Eine frühere Hinterhofbrache hat sich hier durch tatkräftige Unterstützung der Stadtverwaltung zu einer kleinen Oase der Ruhe und Erholung gewandelt. Hier residiert nun, flankiert von Grünanlagen und der Rückfront die Altstädtische Brauerei Jan Olbracht (Browar Staromiejski Jan Olbracht), dies wohl beste Café der Stadt. Zumindest in einem sind sich alle Stadtbewohner einig: Hier gibt es nicht nur das beste Eis und den besten Kuchen! Auch die Portionen sind riesig. Und die Konditoren sind experimentierfreudig. So kann man zum leckeren Cappuccino auch an Ausgewähltem wie einem riesigen Stück Himbeer-Blaubeer-Spinattorte naschen. Es darf aber auch ein Stück vom favorisierten Käsekuchen mit Beeren oder schlicht die legendäre Obsttorte sein.

Schon 1936 gründete Stanislaw Lenkiewicz eine Bäckerei, die sich natürlich auch einen Namen bei der Herstellung von Thorner Lebkuchen, der berühmtesten der kulinarischen Spezialitäten aus Toruń machte. Ab 1945 ging es dann so richtig los. Das Traditionsunternehmen setzte sich durch, expandierte nach 1989 weiter und eröffnete 2011 sogar eine Cocktailbar am Altstädter Markt 33/34. Und seit dem Aufbau und der Modernisierung der neuen Bäckerei 2015 und 2017 steht das Lenkiewicz unangefochten an der Spitze der Konditoren in Toruń. Und natürlich sollte man im Lenkiewicz auch das Eis probieren. Mindestens 20 Variationen stehen zur Auswahl.

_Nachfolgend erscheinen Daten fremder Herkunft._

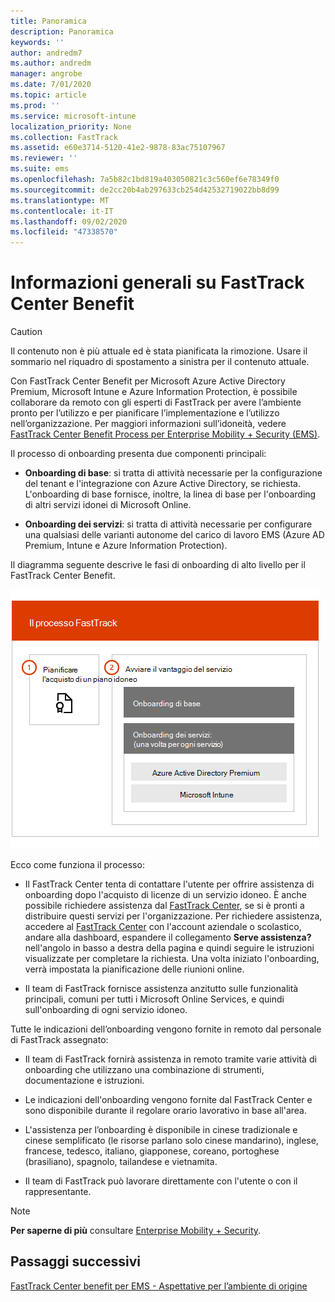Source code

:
 ```yaml
---
title: Panoramica
description: Panoramica
keywords: ''
author: andredm7
ms.author: andredm
manager: angrobe
ms.date: 7/01/2020
ms.topic: article
ms.prod: ''
ms.service: microsoft-intune
localization_priority: None
ms.collection: FastTrack
ms.assetid: e60e3714-5120-41e2-9878-83ac75107967
ms.reviewer: ''
ms.suite: ems
ms.openlocfilehash: 7a5b82c1bd819a403050821c3c560ef6e78349f0
ms.sourcegitcommit: de2cc20b4ab297633cb254d42532719022bb8d99
ms.translationtype: MT
ms.contentlocale: it-IT
ms.lasthandoff: 09/02/2020
ms.locfileid: "47338570"
---
```

# <a name="fasttrack-center-benefit-overview"></a>Informazioni generali su FastTrack Center Benefit

> [!CAUTION]
> Il contenuto non è più attuale ed è stata pianificata la rimozione. Usare il sommario nel riquadro di spostamento a sinistra per il contenuto attuale.

Con FastTrack Center Benefit per Microsoft Azure Active Directory Premium, Microsoft Intune e Azure Information Protection, è possibile collaborare da remoto con gli esperti di FastTrack per avere l’ambiente pronto per l’utilizzo e per pianificare l’implementazione e l’utilizzo nell’organizzazione. Per maggiori informazioni sull’idoneità, vedere [FastTrack Center Benefit Process per Enterprise Mobility + Security (EMS)](EMS-fasttrack-process.md).

Il processo di onboarding presenta due componenti principali:

-   **Onboarding di base**: si tratta di attività necessarie per la configurazione del tenant e l'integrazione con Azure Active Directory, se richiesta. L'onboarding di base fornisce, inoltre, la linea di base per l'onboarding di altri servizi idonei di Microsoft Online.

-   **Onboarding dei servizi**: si tratta di attività necessarie per configurare una qualsiasi delle varianti autonome del carico di lavoro EMS (Azure AD Premium, Intune e Azure Information Protection).

Il diagramma seguente descrive le fasi di onboarding di alto livello per il FastTrack Center Benefit.

![Le fasi di onboarding di alto livello dell'uso del FastTrack Center Benefit](./media/ft-onboarding-process.png)

Ecco come funziona il processo:

- Il FastTrack Center tenta di contattare l'utente per offrire assistenza di onboarding dopo l'acquisto di licenze di un servizio idoneo. È anche possibile richiedere assistenza dal [FastTrack Center](https://go.microsoft.com/fwlink/?linkid=780698), se si è pronti a distribuire questi servizi per l'organizzazione. Per richiedere assistenza, accedere al [FastTrack Center](https://go.microsoft.com/fwlink/?linkid=780698) con l'account aziendale o scolastico, andare alla dashboard, espandere il collegamento **Serve assistenza?** nell'angolo in basso a destra della pagina e quindi seguire le istruzioni visualizzate per completare la richiesta. Una volta iniziato l'onboarding, verrà impostata la pianificazione delle riunioni online.

-   Il team di FastTrack fornisce assistenza anzitutto sulle funzionalità principali, comuni per tutti i Microsoft Online Services, e quindi sull'onboarding di ogni servizio idoneo.

Tutte le indicazioni dell’onboarding vengono fornite in remoto dal personale di FastTrack assegnato:

-   Il team di FastTrack fornirà assistenza in remoto tramite varie attività di onboarding che utilizzano una combinazione di strumenti, documentazione e istruzioni.

-   Le indicazioni dell'onboarding vengono fornite dal FastTrack Center e sono disponibile durante il regolare orario lavorativo in base all'area.

-   L'assistenza per l’onboarding è disponibile in cinese tradizionale e cinese semplificato (le risorse parlano solo cinese mandarino), inglese, francese, tedesco, italiano, giapponese, coreano, portoghese (brasiliano), spagnolo, tailandese e vietnamita.

-   Il team di FastTrack può lavorare direttamente con l'utente o con il rappresentante.

> [!NOTE]
> **Per saperne di più** consultare [Enterprise Mobility + Security](https://www.microsoft.com/cloud-platform/enterprise-mobility).

## <a name="next-steps"></a>Passaggi successivi

[FastTrack Center benefit per EMS - Aspettative per l’ambiente di origine](EMS-source-environment-expectations.md)

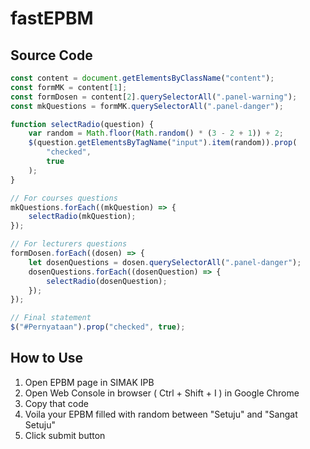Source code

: # fastEPBM

## Source Code

```javascript
const content = document.getElementsByClassName("content");
const formMK = content[1];
const formDosen = content[2].querySelectorAll(".panel-warning");
const mkQuestions = formMK.querySelectorAll(".panel-danger");

function selectRadio(question) {
	var random = Math.floor(Math.random() * (3 - 2 + 1)) + 2;
	$(question.getElementsByTagName("input").item(random)).prop(
		"checked",
		true
	);
}

// For courses questions
mkQuestions.forEach((mkQuestion) => {
	selectRadio(mkQuestion);
});

// For lecturers questions
formDosen.forEach((dosen) => {
	let dosenQuestions = dosen.querySelectorAll(".panel-danger");
	dosenQuestions.forEach((dosenQuestion) => {
		selectRadio(dosenQuestion);
	});
});

// Final statement
$("#Pernyataan").prop("checked", true);

```

## How to Use
1. Open EPBM page in SIMAK IPB
2. Open Web Console in browser ( Ctrl + Shift + I ) in Google Chrome
3. Copy that code 
4. Voila your EPBM filled with random between "Setuju" and "Sangat Setuju"
5. Click submit button
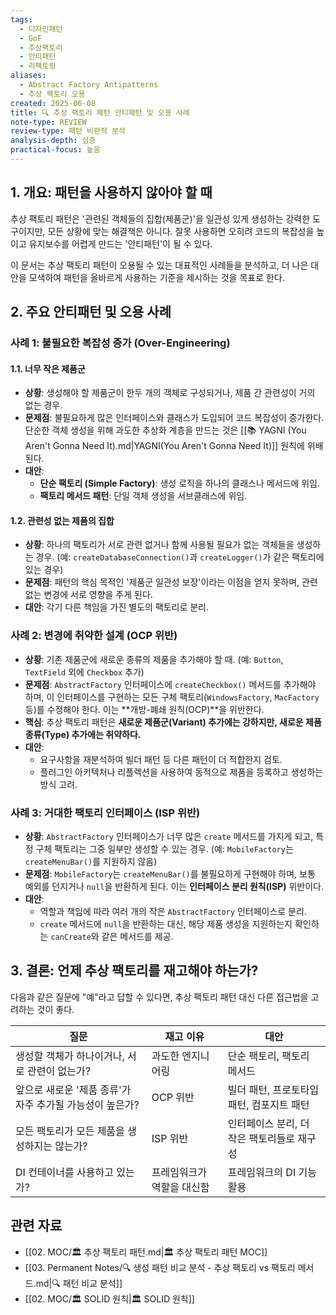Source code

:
 ```yaml
---
tags:
  - 디자인패턴
  - GoF
  - 추상팩토리
  - 안티패턴
  - 리팩토링
aliases:
  - Abstract Factory Antipatterns
  - 추상 팩토리 오용
created: 2025-06-08
title: 🔍 추상 팩토리 패턴 안티패턴 및 오용 사례
note-type: REVIEW
review-type: 패턴 비판적 분석
analysis-depth: 심층
practical-focus: 높음
---
```


## 1. 개요: 패턴을 사용하지 않아야 할 때

추상 팩토리 패턴은 '관련된 객체들의 집합(제품군)'을 일관성 있게 생성하는 강력한 도구이지만, 모든 상황에 맞는 해결책은 아니다. 잘못 사용하면 오히려 코드의 복잡성을 높이고 유지보수를 어렵게 만드는 '안티패턴'이 될 수 있다.

이 문서는 추상 팩토리 패턴이 오용될 수 있는 대표적인 사례들을 분석하고, 더 나은 대안을 모색하여 패턴을 올바르게 사용하는 기준을 제시하는 것을 목표로 한다.

## 2. 주요 안티패턴 및 오용 사례

### 사례 1: 불필요한 복잡성 증가 (Over-Engineering)

#### 1.1. 너무 작은 제품군
- **상황**: 생성해야 할 제품군이 한두 개의 객체로 구성되거나, 제품 간 관련성이 거의 없는 경우.
- **문제점**: 불필요하게 많은 인터페이스와 클래스가 도입되어 코드 복잡성이 증가한다. 단순한 객체 생성을 위해 과도한 추상화 계층을 만드는 것은 [[📚 YAGNI (You Aren't Gonna Need It).md|YAGNI(You Aren't Gonna Need It)]] 원칙에 위배된다.
- **대안**:
    - **단순 팩토리 (Simple Factory)**: 생성 로직을 하나의 클래스나 메서드에 위임.
    - **팩토리 메서드 패턴**: 단일 객체 생성을 서브클래스에 위임.

#### 1.2. 관련성 없는 제품의 집합
- **상황**: 하나의 팩토리가 서로 관련 없거나 함께 사용될 필요가 없는 객체들을 생성하는 경우. (예: `createDatabaseConnection()`과 `createLogger()`가 같은 팩토리에 있는 경우)
- **문제점**: 패턴의 핵심 목적인 '제품군 일관성 보장'이라는 이점을 얻지 못하며, 관련 없는 변경에 서로 영향을 주게 된다.
- **대안**: 각기 다른 책임을 가진 별도의 팩토리로 분리.

### 사례 2: 변경에 취약한 설계 (OCP 위반)

- **상황**: 기존 제품군에 새로운 종류의 제품을 추가해야 할 때. (예: `Button`, `TextField` 외에 `Checkbox` 추가)
- **문제점**: `AbstractFactory` 인터페이스에 `createCheckbox()` 메서드를 추가해야 하며, 이 인터페이스를 구현하는 모든 구체 팩토리(`WindowsFactory`, `MacFactory` 등)를 수정해야 한다. 이는 **개방-폐쇄 원칙(OCP)**을 위반한다.
- **핵심**: 추상 팩토리 패턴은 **새로운 제품군(Variant) 추가에는 강하지만, 새로운 제품 종류(Type) 추가에는 취약하다.**
- **대안**:
    -   요구사항을 재분석하여 빌더 패턴 등 다른 패턴이 더 적합한지 검토.
    -   플러그인 아키텍처나 리플렉션을 사용하여 동적으로 제품을 등록하고 생성하는 방식 고려.

### 사례 3: 거대한 팩토리 인터페이스 (ISP 위반)

- **상황**: `AbstractFactory` 인터페이스가 너무 많은 `create` 메서드를 가지게 되고, 특정 구체 팩토리는 그중 일부만 생성할 수 있는 경우. (예: `MobileFactory`는 `createMenuBar()`를 지원하지 않음)
- **문제점**: `MobileFactory`는 `createMenuBar()`를 불필요하게 구현해야 하며, 보통 예외를 던지거나 `null`을 반환하게 된다. 이는 **인터페이스 분리 원칙(ISP)** 위반이다.
- **대안**:
    -   역할과 책임에 따라 여러 개의 작은 `AbstractFactory` 인터페이스로 분리.
    -   `create` 메서드에 `null`을 반환하는 대신, 해당 제품 생성을 지원하는지 확인하는 `canCreate`와 같은 메서드를 제공.

## 3. 결론: 언제 추상 팩토리를 재고해야 하는가?

다음과 같은 질문에 "예"라고 답할 수 있다면, 추상 팩토리 패턴 대신 다른 접근법을 고려하는 것이 좋다.

| 질문                                                     | 재고 이유                    | 대안                                            |
| -------------------------------------------------------- | ---------------------------- | ----------------------------------------------- |
| 생성할 객체가 하나이거나, 서로 관련이 없는가?            | 과도한 엔지니어링            | 단순 팩토리, 팩토리 메서드                      |
| 앞으로 새로운 '제품 종류'가 자주 추가될 가능성이 높은가? | OCP 위반                     | 빌더 패턴, 프로토타입 패턴, 컴포지트 패턴       |
| 모든 팩토리가 모든 제품을 생성하지는 않는가?             | ISP 위반                     | 인터페이스 분리, 더 작은 팩토리들로 재구성      |
| DI 컨테이너를 사용하고 있는가?                           | 프레임워크가 역할을 대신함   | 프레임워크의 DI 기능 활용                       |

## 관련 자료

- [[02. MOC/🏛️ 추상 팩토리 패턴.md|🏛️ 추상 팩토리 패턴 MOC]]
- [[03. Permanent Notes/🔍 생성 패턴 비교 분석 - 추상 팩토리 vs 팩토리 메서드.md|🔍 패턴 비교 분석]]
- [[02. MOC/🏛️ SOLID 원칙|🏛️ SOLID 원칙]] 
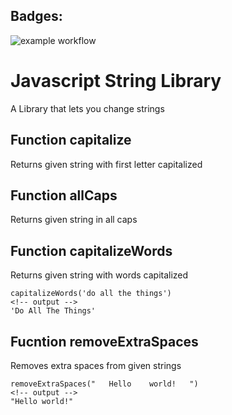 ## Badges:
![example workflow](https://github.com/furgot100/string-lib/actions/workflows/node.js.yml/badge.svg)

# Javascript String Library
A Library that lets you change strings

## Function capitalize
Returns given string with first letter capitalized

## Function allCaps
Returns given string in all caps

## Function capitalizeWords
Returns given string with words capitalized
```
capitalizeWords('do all the things')
<!-- output -->
'Do All The Things'
```

## Fucntion removeExtraSpaces
Removes extra spaces from given strings
```
removeExtraSpaces("   Hello    world!   ")
<!-- output -->
"Hello world!"
```
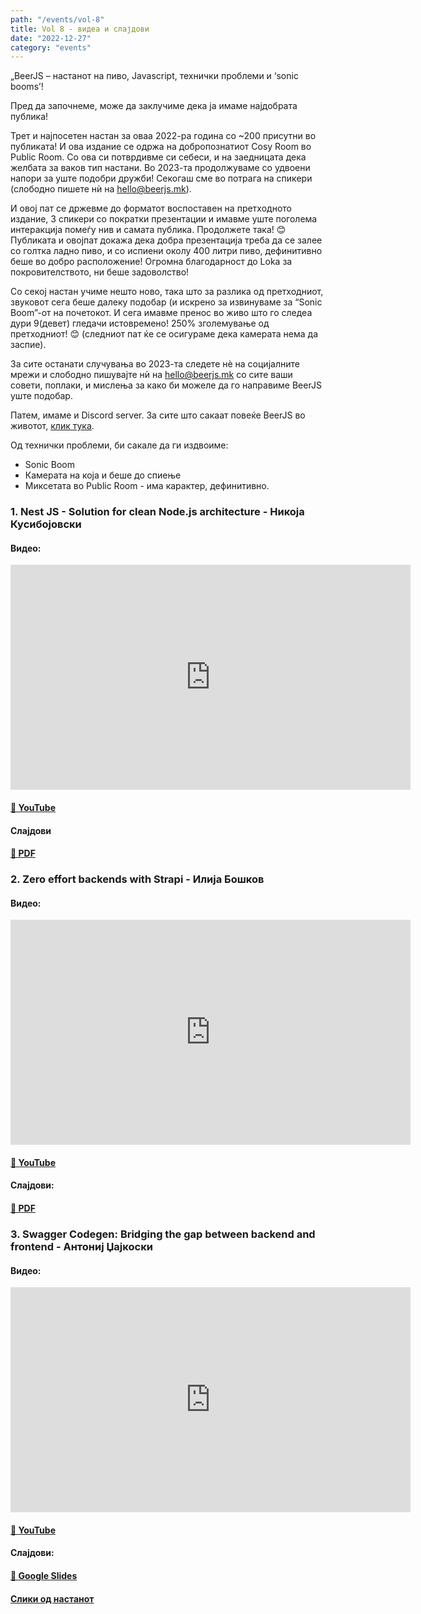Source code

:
 ```yaml
---
path: "/events/vol-8"
title: Vol 8 - видеа и слајдови
date: "2022-12-27"
category: "events"
---
```


„BeerJS – настанот на пиво, Javascript, технички проблеми и ‘sonic booms’!

Пред да започнеме, може да заклучиме дека ја имаме најдобрата публика!
 
Трет и најпосетен настан за оваа 2022-ра година со ~200 присутни во публиката! И ова издание се одржа на добропознатиот Cosy Room во Public Room. Со ова си потврдивме си себеси, и на заедницата дека желбата за ваков тип настани. Во 2023-та продолжуваме со удвоени напори за уште подобри дружби! Секогаш сме во потрага на спикери (слободно пишете нѝ на [hello@beerjs.mk](mailto:hello@beerjs.mk)).
 
И овој пат се држевме до форматот воспоставен на претходното издание, 3 спикери со пократки презентации  и имавме уште поголема интеракција помеѓу нив и самата публика. Продолжете така! 😊 Публиката и овојпат докажа дека добра презентација треба да се залее со голтка ладно пиво, и со испиени околу 400 литри пиво, дефинитивно беше во добро расположение! Огромна благодарност до Loka за покровителството, ни беше задоволство!
 
Со секој настан учиме нешто ново, така што за разлика од претходниот, звуковот сега беше далеку подобар (и искрено за извинуваме за “Sonic Boom”-от на почетокот. И сега имавме пренос во живо што го следеа дури 9(девет) гледачи истовремено! 250% зголемување од претходниот! 😊 (следниот пат ќе се осигураме дека камерата нема да заспие).
 
За сите останати случувања во 2023-та следете нѐ на социјалните мрежи и слободно пишувајте нѝ на hello@beerjs.mk со сите ваши совети, поплаки, и мислења за како би можеле да го направиме BeerJS уште подобар.

Патем, имаме и Discord server. За сите што сакаат повеќе BeerJS во животот, [клик тука](https://discord.gg/KFwsH7jc).

Од технички проблеми, би сакале да ги издвоиме:
- Sonic Boom
- Камерата на која и беше до спиење
- Миксетата во Public Room - има карактер, дефинитивно.

### 1. Nest JS - Solution for clean Node.js architecture - __Никоја Кусибојовски__

#### Видео:

<div class="iframe-wrapper"><iframe src="https://www.youtube.com/embed/Gwb90uMSOk4" width="640" height="360" frameborder="0" allowfullscreen></iframe></div>

#### [🔗 YouTube](https://www.youtube.com/watch?v=Gwb90uMSOk4)

#### Слајдови

#### [🔗 PDF](/nestjs.pdf)

### 2. Zero effort backends with Strapi - __Илија Бошков__

#### Видео:

<div class="iframe-wrapper"><iframe src="https://www.youtube.com/embed/gvEVwsYzI8k" width="640" height="360" frameborder="0" allowfullscreen></iframe></div>

#### [🔗 YouTube](https://www.youtube.com/watch?v=gvEVwsYzI8k)

#### Слајдови:

#### [🔗 PDF](/Strapi_BeerJS_-_Ilija_Boshkov.pdf)

### 3. Swagger Codegen: Bridging the gap between backend and frontend - __Антониј Џајкоски__

#### Видео:

<div class="iframe-wrapper"><iframe src="https://www.youtube.com/embed/7Df0RgWmAYM" width="640" height="360" frameborder="0" allowfullscreen></iframe></div>

#### [🔗 YouTube](https://www.youtube.com/watch?v=7Df0RgWmAYM)

#### Слајдови:

#### [🔗 Google Slides](https://docs.google.com/presentation/d/1hAVd_IJtmbVwRVd4YwYr6K1flwuTB15vkKhq4xVM6I8/edit#slide=id.g138e836a2c4_0_171)

#### [Слики од настанот](https://photos.app.goo.gl/39X15mR31xwVF6mB8)

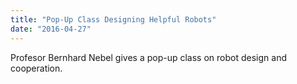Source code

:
 ```yaml
---
title: "Pop-Up Class Designing Helpful Robots"
date: "2016-04-27"
---
```

Profesor Bernhard Nebel gives a pop-up class on robot design and cooperation.
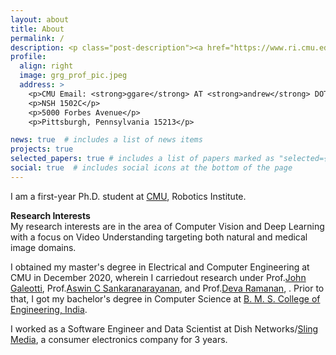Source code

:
 ```yaml
---
layout: about
title: About
permalink: /
description: <p class="post-description"><a href="https://www.ri.cmu.edu/" target="_blank" >The Robotics Institute</a> • <a href="https://www.cmu.edu/" target="_blank">Carnegie Mellon University</a></p>
profile:
  align: right
  image: grg_prof_pic.jpeg
  address: >
    <p>CMU Email: <strong>ggare</strong> AT <strong>andrew</strong> DOT <strong>cmu</strong> DOT <strong>edu</strong></p>
    <p>NSH 1502C</p>
    <p>5000 Forbes Avenue</p>
    <p>Pittsburgh, Pennsylvania 15213</p>

news: true  # includes a list of news items
projects: true
selected_papers: true # includes a list of papers marked as "selected={true}"
social: true  # includes social icons at the bottom of the page
---
```


I am a first-year Ph.D. student at [CMU](https://www.cmu.edu/), Robotics Institute.

**Research Interests**\
My research interests are in the area of Computer Vision and Deep Learning with a focus on Video Understanding targeting both natural and medical image domains.

I obtained my master's degree in Electrical and Computer Engineering at CMU in December 2020, wherein I carriedout research under Prof.[John Galeotti](https://www.ri.cmu.edu/ri-faculty/john-galeotti/), Prof.[Aswin C Sankaranarayanan](https://www.ece.cmu.edu/directory/bios/sankaranarayanan-aswin.html), and Prof.[Deva Ramanan](https://www.ri.cmu.edu/ri-faculty/deva-kannan-ramanan/), . Prior to that, I got my bachelor's degree in Computer Science at [B. M. S. College of Engineering, India](https://www.bmsce.ac.in/).

I worked as a Software Engineer and Data Scientist at Dish Networks/[Sling Media](https://www.linkedin.com/company/sling-media/), a consumer electronics company for 3 years.

<!-- Currently, along with my PhD program at CMU, I worked at [Cylab](https://www.cylab.cmu.edu/) as a research assistant. -->

<!-- Link to your social media connections, too. This theme is set up to use [Font Awesome icons](http://fortawesome.github.io/Font-Awesome/){:target="\_blank"} and [Academicons](https://jpswalsh.github.io/academicons/){:target="\_blank"}, like the ones below. Add your Facebook, Twitter, LinkedIn, Google Scholar, or just disable all of them. -->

Kuchen im Café Lenkiewicz. Foto: Ellen Spielmann
Kuchen im Café Lenkiewicz. Foto: Ellen Spielmann

Merken sollten sich Toruń-Besucher auch die Altstädtische Brauerei Jan Olbracht. Denn hier wird nicht nur leckeres Bier ausgeschenkt. Das Hausrestaurant bietet zahllose vegetarische oder Fleischgerichte, die von der polnischen wie der bayrischen Küche inspiriert sind. Dafür sorgt Küchenchef Marcin Drazkowski. Serviert wird auf gleich vier Ebenen. Im historischen gotischen Keller werden gleich acht Sorten Bier an mehreren Theken gezapft. Und hier kann man dann auch das „Hypocaustum“, die mittelalterliche zentrale Heizungsanlage, bewundern. Auf der Ebene 0 befindet sich dann das Sudhaus mit den mächtigen Kupferkesseln, der langen Theke und den in riesigen Holzfässern untergebrachten Gästetischen und -bänken. In der ersten Etage befindet sich der sog. Königssaal, geprägt durch die Architektur des 15. Jh.s. Und schließlich eignet sich Ebene 2 auch für Konferenzen oder größere Familientreffen. Unter den Bieren befinden sich auch spektakuläre Exoten wie das Lebkuchen-Bier oder das Bier „Torunska Crème“. Renner ist aber das reguläre Olbracht Pils.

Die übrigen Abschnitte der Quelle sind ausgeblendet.